Collection entries:
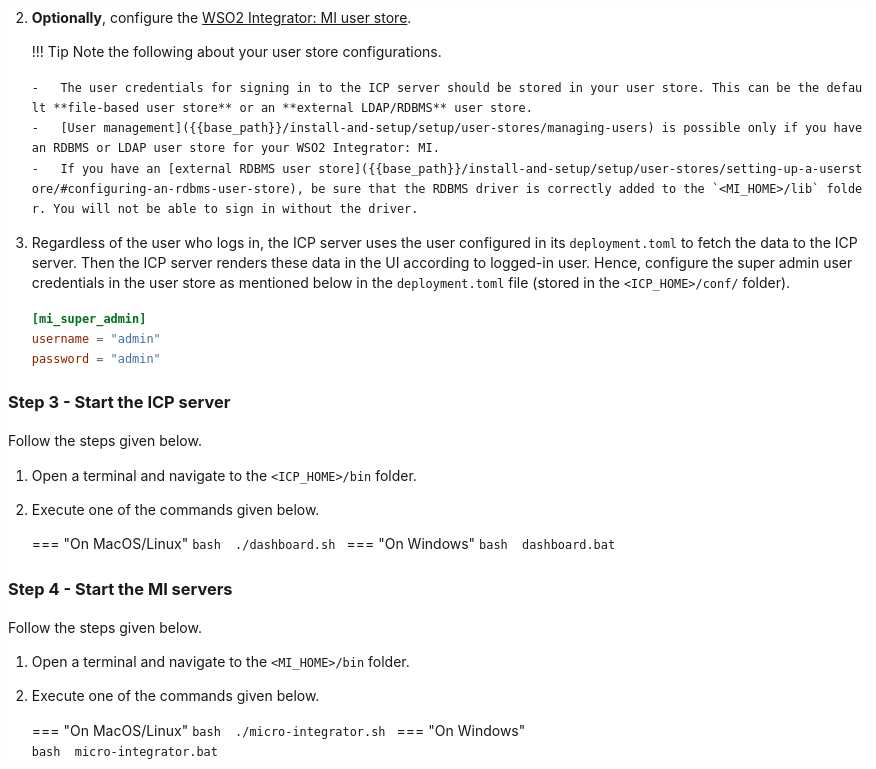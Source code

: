2.  **Optionally**, configure the [WSO2 Integrator: MI user store]({{base_path}}/install-and-setup/setup/user-stores/setting-up-a-userstore).

    !!! Tip
        Note the following about your user store configurations.

        -   The user credentials for signing in to the ICP server should be stored in your user store. This can be the default **file-based user store** or an **external LDAP/RDBMS** user store.
        -   [User management]({{base_path}}/install-and-setup/setup/user-stores/managing-users) is possible only if you have an RDBMS or LDAP user store for your WSO2 Integrator: MI.
        -   If you have an [external RDBMS user store]({{base_path}}/install-and-setup/setup/user-stores/setting-up-a-userstore/#configuring-an-rdbms-user-store), be sure that the RDBMS driver is correctly added to the `<MI_HOME>/lib` folder. You will not be able to sign in without the driver.

3.  Regardless of the user who logs in, the ICP server uses the user configured in its `deployment.toml` to fetch the data to the ICP server. Then the ICP server renders these data in the UI according to logged-in user. Hence, configure the super admin user credentials in the user store as mentioned below in the `deployment.toml` file (stored in the `<ICP_HOME>/conf/` folder).

    ```toml
    [mi_super_admin]
    username = "admin"
    password = "admin"
    ```
    
### Step 3 - Start the ICP server

Follow the steps given below.

1. Open a terminal and navigate to the `<ICP_HOME>/bin` folder.
2. Execute one of the commands given below.
      
    === "On MacOS/Linux"
        ```bash 
        ./dashboard.sh
        ```
    === "On Windows"
        ```bash 
        dashboard.bat
        ```
      
### Step 4 - Start the MI servers

Follow the steps given below.

1. Open a terminal and navigate to the `<MI_HOME>/bin` folder.
2. Execute one of the commands given below.
      
    === "On MacOS/Linux"
        ```bash 
        ./micro-integrator.sh
        ```
    === "On Windows"           
        ```bash 
        micro-integrator.bat
        ```
      
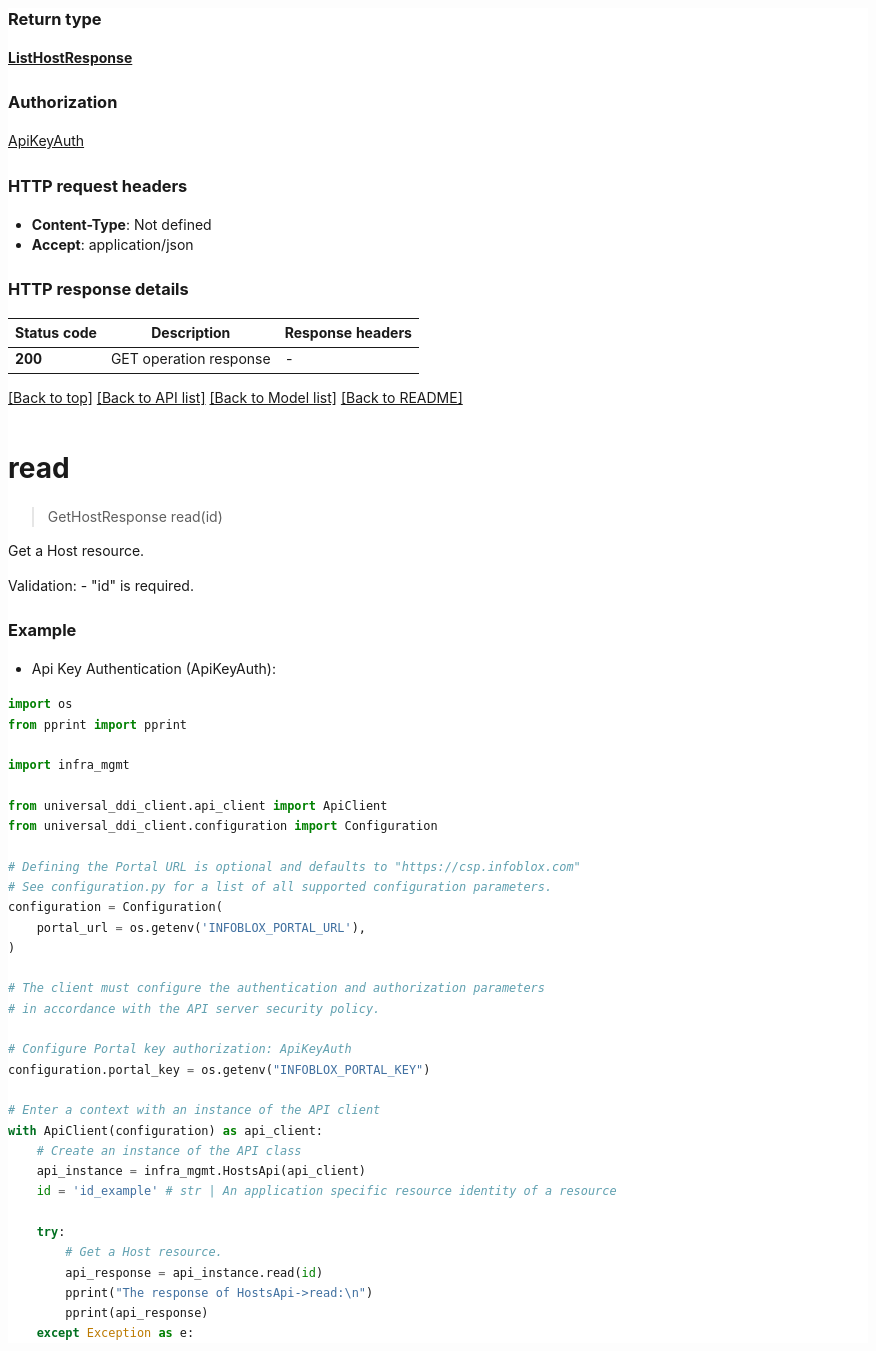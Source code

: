 ### Return type

[**ListHostResponse**](ListHostResponse.md)

### Authorization

[ApiKeyAuth](../README.md#ApiKeyAuth)

### HTTP request headers

 - **Content-Type**: Not defined
 - **Accept**: application/json

### HTTP response details

| Status code | Description | Response headers |
|-------------|-------------|------------------|
**200** | GET operation response |  -  |

[[Back to top]](#) [[Back to API list]](../README.md#documentation-for-api-endpoints) [[Back to Model list]](../README.md#documentation-for-models) [[Back to README]](../README.md)

# **read**
> GetHostResponse read(id)

Get a Host resource.

Validation: - \"id\" is required.

### Example

* Api Key Authentication (ApiKeyAuth):
```python
import os
from pprint import pprint

import infra_mgmt

from universal_ddi_client.api_client import ApiClient
from universal_ddi_client.configuration import Configuration

# Defining the Portal URL is optional and defaults to "https://csp.infoblox.com"
# See configuration.py for a list of all supported configuration parameters.
configuration = Configuration(
    portal_url = os.getenv('INFOBLOX_PORTAL_URL'),
)

# The client must configure the authentication and authorization parameters
# in accordance with the API server security policy.

# Configure Portal key authorization: ApiKeyAuth
configuration.portal_key = os.getenv("INFOBLOX_PORTAL_KEY")

# Enter a context with an instance of the API client
with ApiClient(configuration) as api_client:
    # Create an instance of the API class
    api_instance = infra_mgmt.HostsApi(api_client)
    id = 'id_example' # str | An application specific resource identity of a resource

    try:
        # Get a Host resource.
        api_response = api_instance.read(id)
        pprint("The response of HostsApi->read:\n")
        pprint(api_response)
    except Exception as e:
```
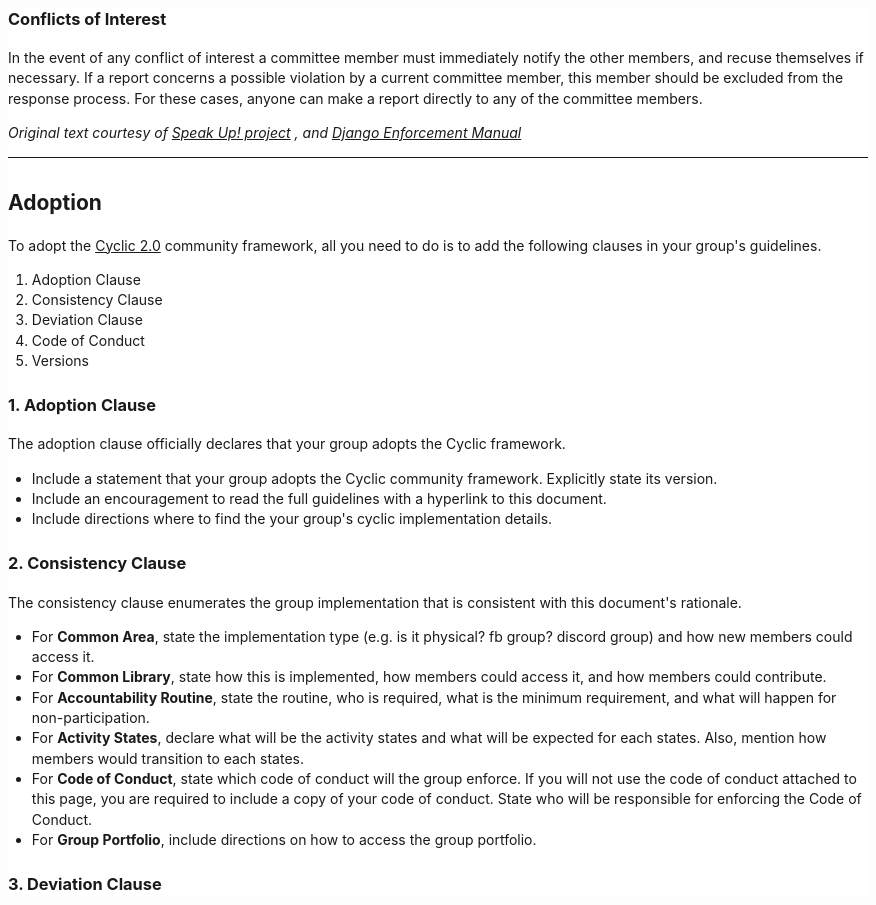 ### Conflicts of Interest

In the event of any conflict of interest a committee member must immediately notify the other members, and recuse themselves if necessary. If a report concerns a possible violation by a current committee member, this member should be excluded from the response process. For these cases, anyone can make a report directly to any of the committee members.

_Original text courtesy of [Speak Up! project](http://web.archive.org/web/20141109123859/http://speakup.io/coc.html) , and [Django Enforcement Manual](https://www.djangoproject.com/conduct/enforcement-manual/)_

---

## Adoption

To adopt the [Cyclic 2.0]() community framework, all you need to do is to add the following clauses in your group's guidelines.

1. Adoption Clause
2. Consistency Clause
3. Deviation Clause
4. Code of Conduct
5. Versions

### 1. Adoption Clause

The adoption clause officially declares that your group adopts the Cyclic framework.

- Include a statement that your group adopts the Cyclic community framework. Explicitly state its version.
- Include an encouragement to read the full guidelines with a hyperlink to this document.
- Include directions where to find the your group's cyclic implementation details.

### 2. Consistency Clause

The consistency clause enumerates the group implementation that is consistent with this document's rationale.

- For **Common Area**, state the implementation type (e.g. is it physical? fb group? discord group) and how new members could access it.
- For **Common Library**, state how this is implemented, how members could access it, and how members could contribute.
- For **Accountability Routine**, state the routine, who is required, what is the minimum requirement, and what will happen for non-participation.
- For **Activity States**, declare what will be the activity states and what will be expected for each states. Also, mention how members would transition to each states.
- For **Code of Conduct**, state which code of conduct will the group enforce. If you will not use the code of conduct attached to this page, you are required to include a copy of your code of conduct. State who will be responsible for enforcing the Code of Conduct.
- For **Group Portfolio**, include directions on how to access the group portfolio.

### 3. Deviation Clause
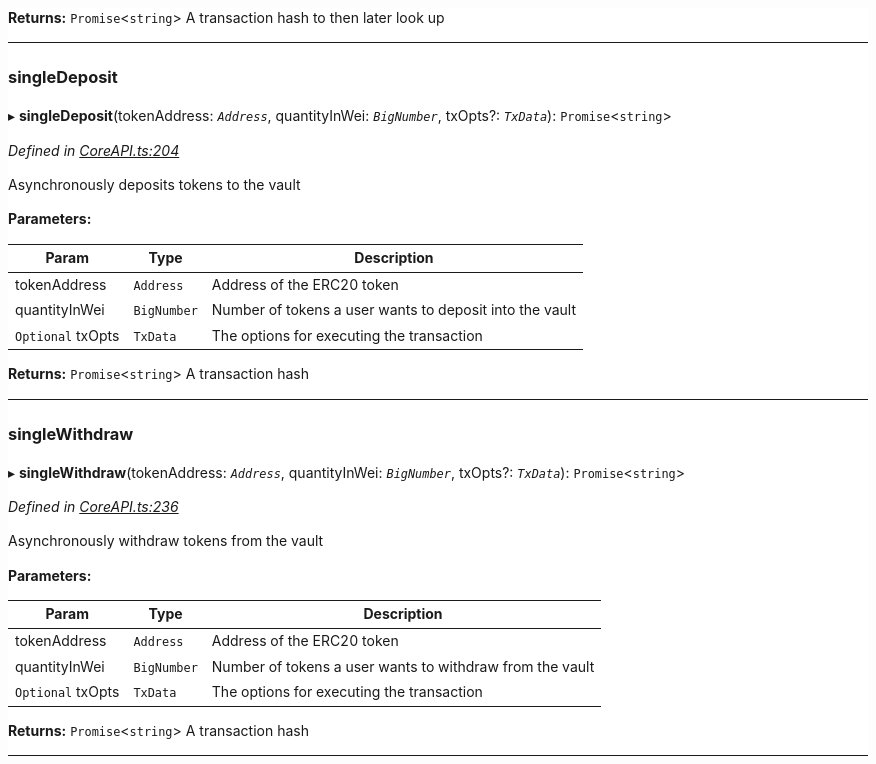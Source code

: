 **Returns:** `Promise`<`string`>
A transaction hash to then later look up

___
<a id="singledeposit"></a>

###  singleDeposit

▸ **singleDeposit**(tokenAddress: *`Address`*, quantityInWei: *`BigNumber`*, txOpts?: *`TxData`*): `Promise`<`string`>

*Defined in [CoreAPI.ts:204](https://github.com/SetProtocol/setProtocol.js/blob/0711ab2/src/api/CoreAPI.ts#L204)*

Asynchronously deposits tokens to the vault

**Parameters:**

| Param | Type | Description |
| ------ | ------ | ------ |
| tokenAddress | `Address` |  Address of the ERC20 token |
| quantityInWei | `BigNumber` |  Number of tokens a user wants to deposit into the vault |
| `Optional` txOpts | `TxData` |  The options for executing the transaction |

**Returns:** `Promise`<`string`>
A transaction hash

___
<a id="singlewithdraw"></a>

###  singleWithdraw

▸ **singleWithdraw**(tokenAddress: *`Address`*, quantityInWei: *`BigNumber`*, txOpts?: *`TxData`*): `Promise`<`string`>

*Defined in [CoreAPI.ts:236](https://github.com/SetProtocol/setProtocol.js/blob/0711ab2/src/api/CoreAPI.ts#L236)*

Asynchronously withdraw tokens from the vault

**Parameters:**

| Param | Type | Description |
| ------ | ------ | ------ |
| tokenAddress | `Address` |  Address of the ERC20 token |
| quantityInWei | `BigNumber` |  Number of tokens a user wants to withdraw from the vault |
| `Optional` txOpts | `TxData` |  The options for executing the transaction |

**Returns:** `Promise`<`string`>
A transaction hash

___
<a id="withdraw"></a>
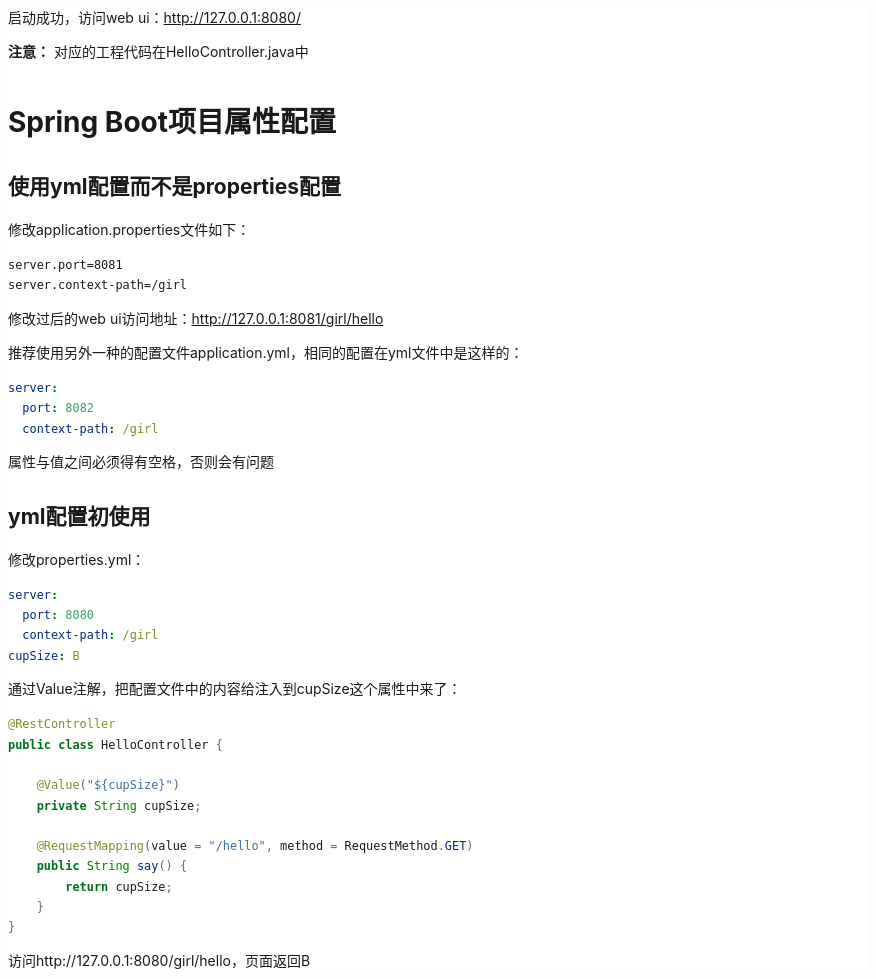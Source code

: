   启动成功，访问web ui：http://127.0.0.1:8080/

**注意：** 对应的工程代码在HelloController.java中

# Spring Boot项目属性配置

## 使用yml配置而不是properties配置

修改application.properties文件如下：

```xml
server.port=8081
server.context-path=/girl
```

修改过后的web ui访问地址：http://127.0.0.1:8081/girl/hello

推荐使用另外一种的配置文件application.yml，相同的配置在yml文件中是这样的：

```yaml
server:
  port: 8082
  context-path: /girl
```

属性与值之间必须得有空格，否则会有问题

## yml配置初使用

修改properties.yml：

```yaml
server:
  port: 8080
  context-path: /girl
cupSize: B
```

通过Value注解，把配置文件中的内容给注入到cupSize这个属性中来了：

```java
@RestController
public class HelloController {

    @Value("${cupSize}")
    private String cupSize;

    @RequestMapping(value = "/hello", method = RequestMethod.GET)
    public String say() {
        return cupSize;
    }
}
```

访问http://127.0.0.1:8080/girl/hello，页面返回B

Task directions
Copy each line of the data that contains the word "Common", leaving the other lines out.

Answer section
- For **Common Area**, state the implementation type (e.g. is it physical? fb group? discord group) and how new members could access it.
- For **Common Library**, state how this is implemented, how members could access it, and how members could contribute.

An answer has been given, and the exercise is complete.